The iceberg theory is evident in "Cat in the Rain," where Hemingway goes beyond mere reporting and tries to convey a sense of reality. The idea that there is "something below the surface" is particularly evident in relation to the cat. The cat is not just a cat; as Professor of English Shigeo Kikuchi writes, the animal's nature is shrouded in mystery: "The moderately distant location of the room and the two words suggestive of the cat’s size, have the effect of concealing from the reader the cat’s true size and sort [which makes] it impossible to identify the 'cat in the rain'." Scholars have suggested that the cat represents a physical manifestation of the wife's desire for a child: "The cat stands for her need of a child".

The ending of "Cat in the Rain" is both abrupt and ambiguous, hinging on the mystery of the tortoiseshell cat's identity. "We do not know whether it is the 'kitty' the wife spotted outside and so do not know whether she will be pleased to get it."

A New York Times book reviewer comments on the plot of the very short story, writing "that is absolutely all there is, yet a lifetime of discontent, of looking outside for some unknown fulfillment is compressed into the offhand recital."

==Reception==
"Cat in the Rain" was first published in New York in 1925, as part of the short story collection In Our Time. The title of the collection is derived from the Anglican Book of Common Prayer ("Give us peace in our time, O Lord"). It includes notable short stories such as "Indian Camp" and "Big Two-Hearted River".

In Our Time received acclaim upon its publication from notable authors of the period, including Ford Madox Ford, John Dos Passos, and F. Scott Fitzgerald for its simple and precise use of language to convey a wide range of complex emotions. It earned Hemingway a place beside Sherwood Anderson and Gertrude Stein among the most promising American writers of that period.

In a New York Times book review from October 1925, titled Preludes to a Mood, the reviewer praised Hemingway for his use of language, describing it as "fibrous and athletic, colloquial and fresh, hard and clean; his very prose seems to have an organic being of its own.

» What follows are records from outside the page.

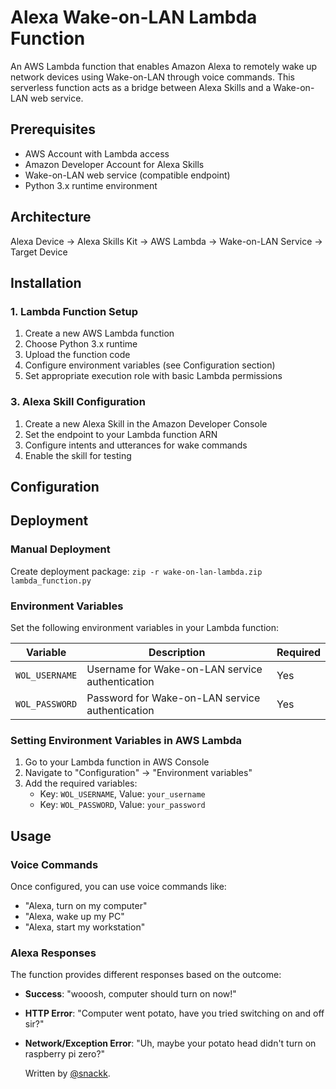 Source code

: # Alexa Wake-on-LAN Lambda Function

An AWS Lambda function that enables Amazon Alexa to remotely wake up network devices using Wake-on-LAN through voice commands. 
This serverless function acts as a bridge between Alexa Skills and a Wake-on-LAN web service.

## Prerequisites

- AWS Account with Lambda access
- Amazon Developer Account for Alexa Skills
- Wake-on-LAN web service (compatible endpoint)
- Python 3.x runtime environment

## Architecture
Alexa Device → Alexa Skills Kit → AWS Lambda → Wake-on-LAN Service → Target Device

## Installation

### 1. Lambda Function Setup

1. Create a new AWS Lambda function
2. Choose Python 3.x runtime
3. Upload the function code
4. Configure environment variables (see Configuration section)
5. Set appropriate execution role with basic Lambda permissions

### 3. Alexa Skill Configuration

1. Create a new Alexa Skill in the Amazon Developer Console
2. Set the endpoint to your Lambda function ARN
3. Configure intents and utterances for wake commands
4. Enable the skill for testing

## Configuration

## Deployment

### Manual Deployment

Create deployment package:
`zip -r wake-on-lan-lambda.zip lambda_function.py`

### Environment Variables

Set the following environment variables in your Lambda function:

| Variable | Description | Required |
|----------|-------------|----------|
| `WOL_USERNAME` | Username for Wake-on-LAN service authentication | Yes |
| `WOL_PASSWORD` | Password for Wake-on-LAN service authentication | Yes |

### Setting Environment Variables in AWS Lambda

1. Go to your Lambda function in AWS Console
2. Navigate to "Configuration" → "Environment variables"
3. Add the required variables:
   - Key: `WOL_USERNAME`, Value: `your_username`
   - Key: `WOL_PASSWORD`, Value: `your_password`

## Usage

### Voice Commands

Once configured, you can use voice commands like:
- "Alexa, turn on my computer"
- "Alexa, wake up my PC"
- "Alexa, start my workstation"

### Alexa Responses

The function provides different responses based on the outcome:

- **Success**: "wooosh, computer should turn on now!"
- **HTTP Error**: "Computer went potato, have you tried switching on and off sir?"
- **Network/Exception Error**: "Uh, maybe your potato head didn't turn on raspberry pi zero?"

  Written by [@snackk](https://github.com/snackk).
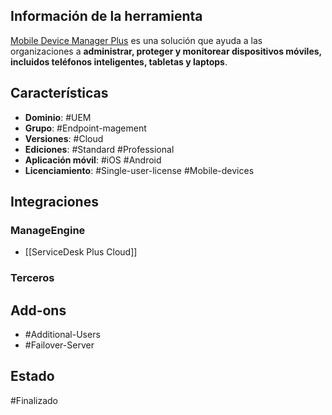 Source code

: ## Información de la herramienta

[Mobile Device Manager Plus]() es una solución que ayuda a las organizaciones a **administrar, proteger y monitorear dispositivos móviles, incluidos teléfonos inteligentes, tabletas y laptops**.

## Características

+ **Dominio**: #UEM 
+ **Grupo**: #Endpoint-magement 
+ **Versiones**: #Cloud
+ **Ediciones**: #Standard #Professional 
+ **Aplicación móvil**: #iOS #Android 
+ **Licenciamiento**: #Single-user-license #Mobile-devices
## Integraciones 
### ManageEngine

+ [[ServiceDesk Plus Cloud]]
### Terceros  
## Add-ons

+ #Additional-Users 
+ #Failover-Server 
## Estado

#Finalizado  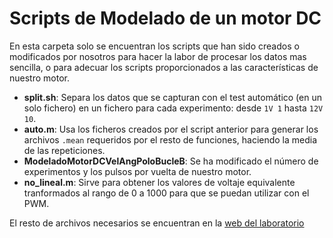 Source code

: # Scripts de Modelado de un motor DC

En esta carpeta solo se encuentran los scripts que han sido creados o modificados por nosotros para hacer la labor de procesar los datos mas sencilla, o para adecuar los scripts proporcionados a las características de nuestro motor.

- **split.sh**: Separa los datos que se capturan con el test automático (en un solo fichero) en un fichero para cada experimento: desde `1V 1` hasta `12V 10`.
- **auto.m**: Usa los ficheros creados por el script anterior para generar los archivos `.mean` requeridos por el resto de funciones, haciendo la media de las repeticiones.
- **ModeladoMotorDCVelAngPoloBucleB**: Se ha modificado el número de experimentos y los pulsos por vuelta de nuestro motor.
- **no_lineal.m**: Sirve para obtener los valores de voltaje equivalente tranformados al rango de 0 a 1000 para que se puedan utilizar con el PWM.

El resto de archivos necesarios se encuentran en la [web del laboratorio](http://robolabo.etsit.upm.es/subjects.php?subj=seco&tab=tab2&lang=es)
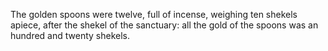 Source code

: The golden spoons were twelve, full of incense, weighing ten shekels apiece, after the shekel of the sanctuary: all the gold of the spoons was an hundred and twenty shekels.
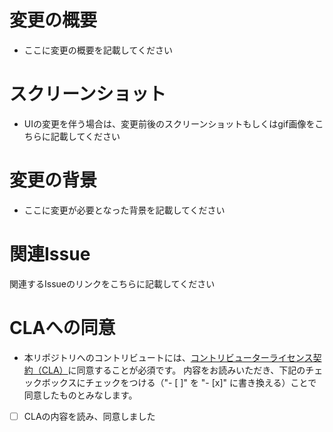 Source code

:# 変更の概要
- ここに変更の概要を記載してください

# スクリーンショット
- UIの変更を伴う場合は、変更前後のスクリーンショットもしくはgif画像をこちらに記載してください

# 変更の背景
- ここに変更が必要となった背景を記載してください

# 関連Issue
関連するIssueのリンクをこちらに記載してください

# CLAへの同意
- 本リポジトリへのコントリビュートには、[コントリビューターライセンス契約（CLA）](https://github.com/team-mirai-volunteer/knowledge/blob/main/CLA.md)に同意することが必須です。
内容をお読みいただき、下記のチェックボックスにチェックをつける（"- [ ]" を "- [x]" に書き換える）ことで同意したものとみなします。

- [ ] CLAの内容を読み、同意しました

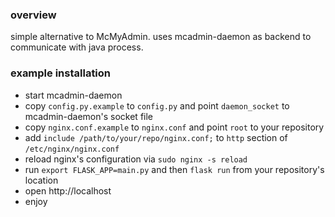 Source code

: ### overview

simple alternative to McMyAdmin. uses mcadmin-daemon as backend to communicate with java process.

### example installation

* start mcadmin-daemon
* copy `config.py.example` to `config.py` and point `daemon_socket` to mcadmin-daemon's socket file
* copy `nginx.conf.example` to `nginx.conf` and point `root` to your repository
* add `include /path/to/your/repo/nginx.conf;` to `http` section of `/etc/nginx/nginx.conf`
* reload nginx's configuration via `sudo nginx -s reload`
* run `export FLASK_APP=main.py` and then `flask run` from your repository's location
* open http://localhost
* enjoy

Every syllable counts toward a stimulating, entrancing experience of magic."

Author D.H. Lawrence commented that In Our Time was "a series of successive sketches from a man's life...a fragmentary novel...It is a short book: and it does not pretend to be about one man. But it is. It is as much as we need to know of the man's life. The sketches are short, sharp, vivid, and most of them excellent."

Hemingway's biographer, James R. Mellow, noted that Hemingway's writing in In Our Time illustrated his appreciation of Gertrude Stein's Three Lives and acknowledged its influence on his work.

== In the media ==
"Cat in the Rain" inspired a short film titled Cat in the Rain, directed by Matthew Gentile and Ben Hanks. Released in 2011, the film stars Brian Caspe, Veronika Bellová, and Curtis Matthew.